EXERCISE GOAL: The required result is each line of the entries below containing the string "times".

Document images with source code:
━━━━━━━━

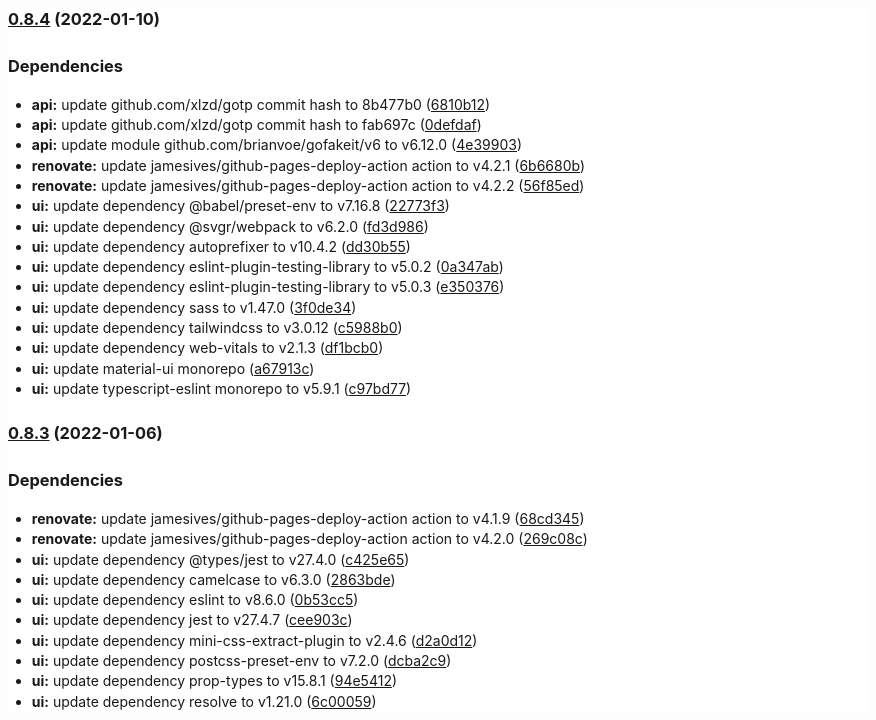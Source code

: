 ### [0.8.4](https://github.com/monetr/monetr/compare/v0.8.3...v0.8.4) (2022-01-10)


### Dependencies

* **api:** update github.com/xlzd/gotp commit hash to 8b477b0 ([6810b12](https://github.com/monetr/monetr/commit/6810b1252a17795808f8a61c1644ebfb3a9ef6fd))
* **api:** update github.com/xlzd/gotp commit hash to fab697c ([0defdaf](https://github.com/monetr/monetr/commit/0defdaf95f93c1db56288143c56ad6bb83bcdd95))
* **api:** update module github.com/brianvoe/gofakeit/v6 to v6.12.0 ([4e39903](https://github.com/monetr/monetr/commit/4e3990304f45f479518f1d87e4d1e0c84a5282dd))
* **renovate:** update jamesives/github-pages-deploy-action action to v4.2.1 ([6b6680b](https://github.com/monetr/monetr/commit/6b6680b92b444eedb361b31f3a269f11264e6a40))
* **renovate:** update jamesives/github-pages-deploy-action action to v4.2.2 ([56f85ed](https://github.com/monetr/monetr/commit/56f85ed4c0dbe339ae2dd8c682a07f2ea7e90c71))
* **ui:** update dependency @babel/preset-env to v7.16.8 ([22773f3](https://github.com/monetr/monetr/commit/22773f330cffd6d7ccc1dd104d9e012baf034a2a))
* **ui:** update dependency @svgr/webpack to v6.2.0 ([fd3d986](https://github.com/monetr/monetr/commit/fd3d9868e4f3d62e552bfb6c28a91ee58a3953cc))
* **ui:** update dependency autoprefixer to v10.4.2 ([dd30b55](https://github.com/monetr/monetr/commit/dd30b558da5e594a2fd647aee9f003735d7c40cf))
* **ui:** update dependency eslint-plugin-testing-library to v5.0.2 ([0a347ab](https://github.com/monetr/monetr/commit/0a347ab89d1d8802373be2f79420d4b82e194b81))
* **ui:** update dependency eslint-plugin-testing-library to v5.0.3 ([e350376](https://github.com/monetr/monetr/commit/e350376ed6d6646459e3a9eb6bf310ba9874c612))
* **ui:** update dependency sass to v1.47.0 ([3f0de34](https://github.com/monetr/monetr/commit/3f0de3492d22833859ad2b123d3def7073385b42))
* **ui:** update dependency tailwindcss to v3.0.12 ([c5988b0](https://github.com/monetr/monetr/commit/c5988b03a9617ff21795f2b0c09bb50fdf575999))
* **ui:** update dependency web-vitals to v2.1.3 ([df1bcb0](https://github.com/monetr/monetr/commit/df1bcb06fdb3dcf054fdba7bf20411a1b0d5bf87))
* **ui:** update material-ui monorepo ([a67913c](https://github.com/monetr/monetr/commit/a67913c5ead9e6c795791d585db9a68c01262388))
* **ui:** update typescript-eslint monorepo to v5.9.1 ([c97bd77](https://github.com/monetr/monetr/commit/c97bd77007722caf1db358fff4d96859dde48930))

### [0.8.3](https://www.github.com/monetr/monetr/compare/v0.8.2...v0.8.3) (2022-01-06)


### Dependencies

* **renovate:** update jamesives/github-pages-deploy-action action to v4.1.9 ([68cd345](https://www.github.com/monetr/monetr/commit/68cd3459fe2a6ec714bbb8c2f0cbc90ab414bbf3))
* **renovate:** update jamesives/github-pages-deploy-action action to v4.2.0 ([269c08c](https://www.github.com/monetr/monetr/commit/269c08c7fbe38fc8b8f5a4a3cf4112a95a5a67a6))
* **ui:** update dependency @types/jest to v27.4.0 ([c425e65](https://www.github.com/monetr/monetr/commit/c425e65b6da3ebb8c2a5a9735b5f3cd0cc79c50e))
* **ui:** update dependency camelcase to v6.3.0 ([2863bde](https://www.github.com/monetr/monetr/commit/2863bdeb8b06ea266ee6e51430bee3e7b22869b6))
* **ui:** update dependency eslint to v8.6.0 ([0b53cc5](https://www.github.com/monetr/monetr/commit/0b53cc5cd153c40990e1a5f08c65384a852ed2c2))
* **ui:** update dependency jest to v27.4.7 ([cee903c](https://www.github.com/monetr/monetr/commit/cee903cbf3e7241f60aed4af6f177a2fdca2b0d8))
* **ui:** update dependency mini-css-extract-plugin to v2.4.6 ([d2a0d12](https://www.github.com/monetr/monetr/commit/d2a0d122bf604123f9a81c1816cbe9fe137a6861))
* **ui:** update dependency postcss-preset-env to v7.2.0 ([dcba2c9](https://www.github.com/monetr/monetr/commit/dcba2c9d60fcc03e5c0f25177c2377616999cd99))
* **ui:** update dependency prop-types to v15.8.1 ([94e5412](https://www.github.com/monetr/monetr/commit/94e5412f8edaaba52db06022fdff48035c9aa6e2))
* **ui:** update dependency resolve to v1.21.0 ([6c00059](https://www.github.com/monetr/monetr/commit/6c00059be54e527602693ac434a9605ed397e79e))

━━━━━━━━

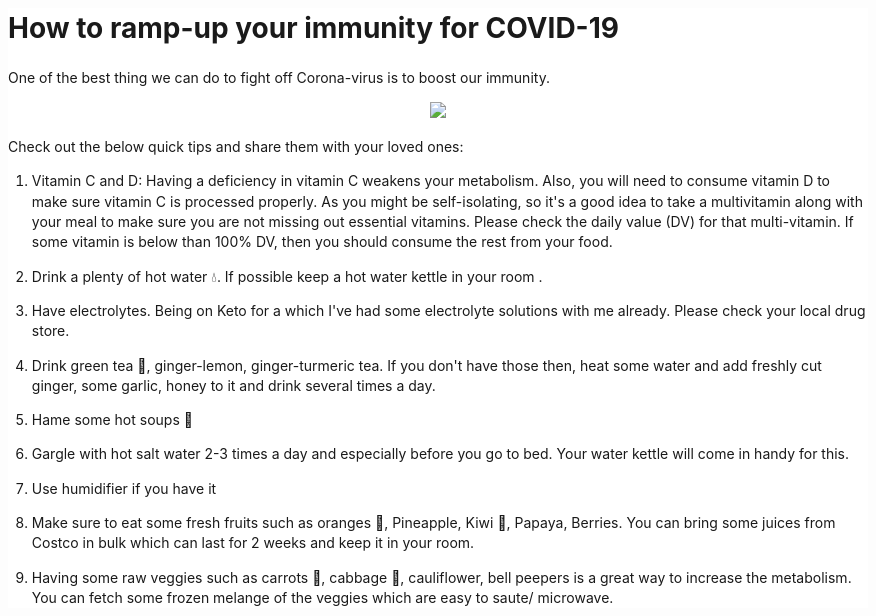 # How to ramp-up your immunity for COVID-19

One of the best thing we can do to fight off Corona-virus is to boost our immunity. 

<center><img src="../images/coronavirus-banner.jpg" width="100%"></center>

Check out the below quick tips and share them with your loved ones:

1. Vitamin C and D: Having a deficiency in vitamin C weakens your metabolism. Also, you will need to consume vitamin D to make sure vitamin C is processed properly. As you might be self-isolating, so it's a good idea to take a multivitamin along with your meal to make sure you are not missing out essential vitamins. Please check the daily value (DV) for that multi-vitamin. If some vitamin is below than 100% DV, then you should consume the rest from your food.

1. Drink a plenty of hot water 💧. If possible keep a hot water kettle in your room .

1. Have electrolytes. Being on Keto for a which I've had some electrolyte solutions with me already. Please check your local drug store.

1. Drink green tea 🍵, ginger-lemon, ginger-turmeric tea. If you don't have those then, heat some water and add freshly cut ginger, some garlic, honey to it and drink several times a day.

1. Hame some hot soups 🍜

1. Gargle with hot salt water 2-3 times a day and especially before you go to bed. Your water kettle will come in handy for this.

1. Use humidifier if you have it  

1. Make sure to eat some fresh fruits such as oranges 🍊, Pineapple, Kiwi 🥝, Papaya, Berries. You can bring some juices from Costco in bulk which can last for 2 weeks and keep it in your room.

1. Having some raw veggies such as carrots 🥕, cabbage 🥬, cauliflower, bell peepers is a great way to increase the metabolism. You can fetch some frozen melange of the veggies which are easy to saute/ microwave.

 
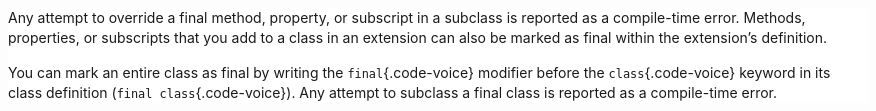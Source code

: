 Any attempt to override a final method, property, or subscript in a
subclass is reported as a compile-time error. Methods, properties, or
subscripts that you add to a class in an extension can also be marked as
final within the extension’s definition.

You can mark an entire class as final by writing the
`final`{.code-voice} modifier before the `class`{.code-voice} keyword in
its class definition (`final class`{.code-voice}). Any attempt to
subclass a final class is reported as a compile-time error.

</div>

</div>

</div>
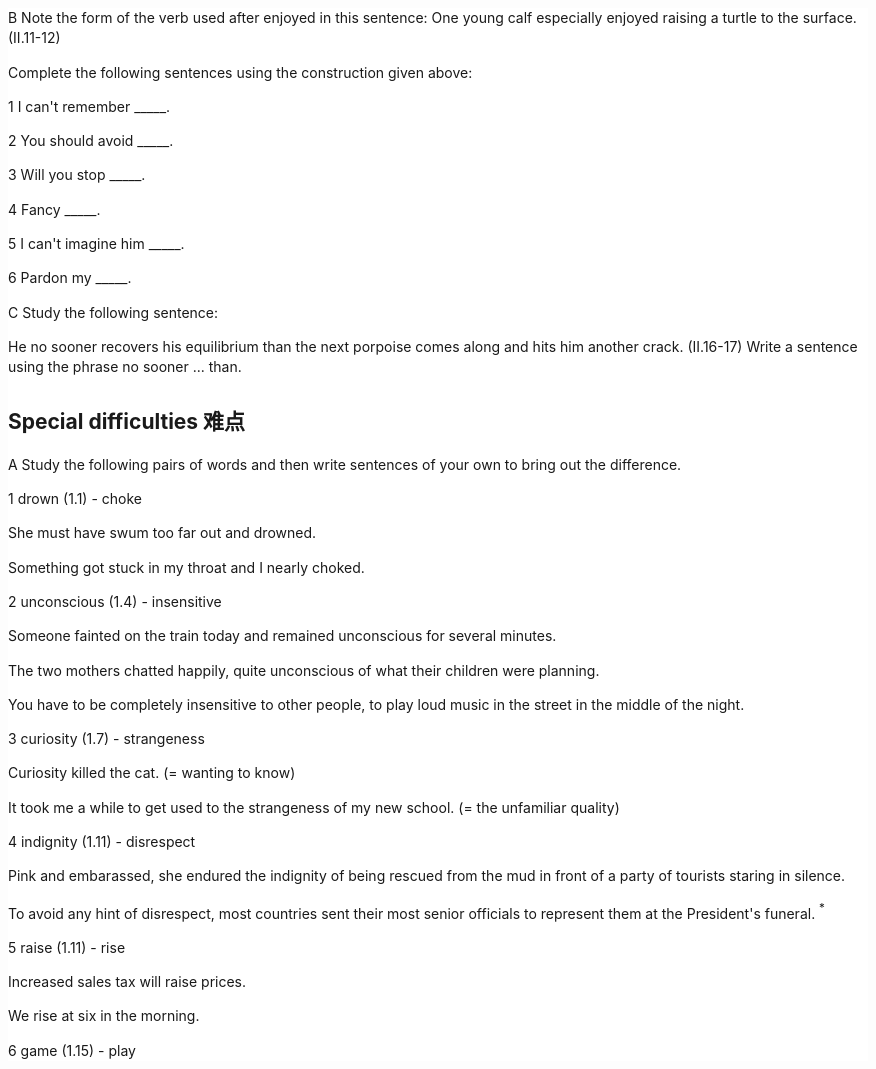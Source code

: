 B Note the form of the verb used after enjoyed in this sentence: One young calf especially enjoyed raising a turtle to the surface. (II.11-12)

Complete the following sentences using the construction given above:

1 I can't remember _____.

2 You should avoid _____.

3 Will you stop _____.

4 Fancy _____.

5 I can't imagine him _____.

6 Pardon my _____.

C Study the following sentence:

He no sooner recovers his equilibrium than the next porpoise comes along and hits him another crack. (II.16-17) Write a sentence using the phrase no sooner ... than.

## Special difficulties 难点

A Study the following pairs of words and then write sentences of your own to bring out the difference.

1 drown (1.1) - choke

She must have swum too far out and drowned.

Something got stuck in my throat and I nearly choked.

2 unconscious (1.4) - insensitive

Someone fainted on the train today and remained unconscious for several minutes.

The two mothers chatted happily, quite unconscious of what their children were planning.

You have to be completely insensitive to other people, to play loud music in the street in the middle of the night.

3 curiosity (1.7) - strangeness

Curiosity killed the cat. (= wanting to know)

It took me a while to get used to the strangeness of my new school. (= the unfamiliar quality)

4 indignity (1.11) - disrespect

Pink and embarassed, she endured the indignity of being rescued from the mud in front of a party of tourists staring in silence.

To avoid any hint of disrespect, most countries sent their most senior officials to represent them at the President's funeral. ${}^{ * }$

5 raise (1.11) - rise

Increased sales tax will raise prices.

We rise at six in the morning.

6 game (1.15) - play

━━━━━━━━

WRITTEN ANSWER:
1. Drink green tea 🍵, ginger-lemon, ginger-turmeric tea. If you don't have those then, heat some water and add freshly cut ginger, some garlic, honey to it and drink several times a day.
1. Gargle with hot salt water 2-3 times a day and especially before you go to bed. Your water kettle will come in handy for this.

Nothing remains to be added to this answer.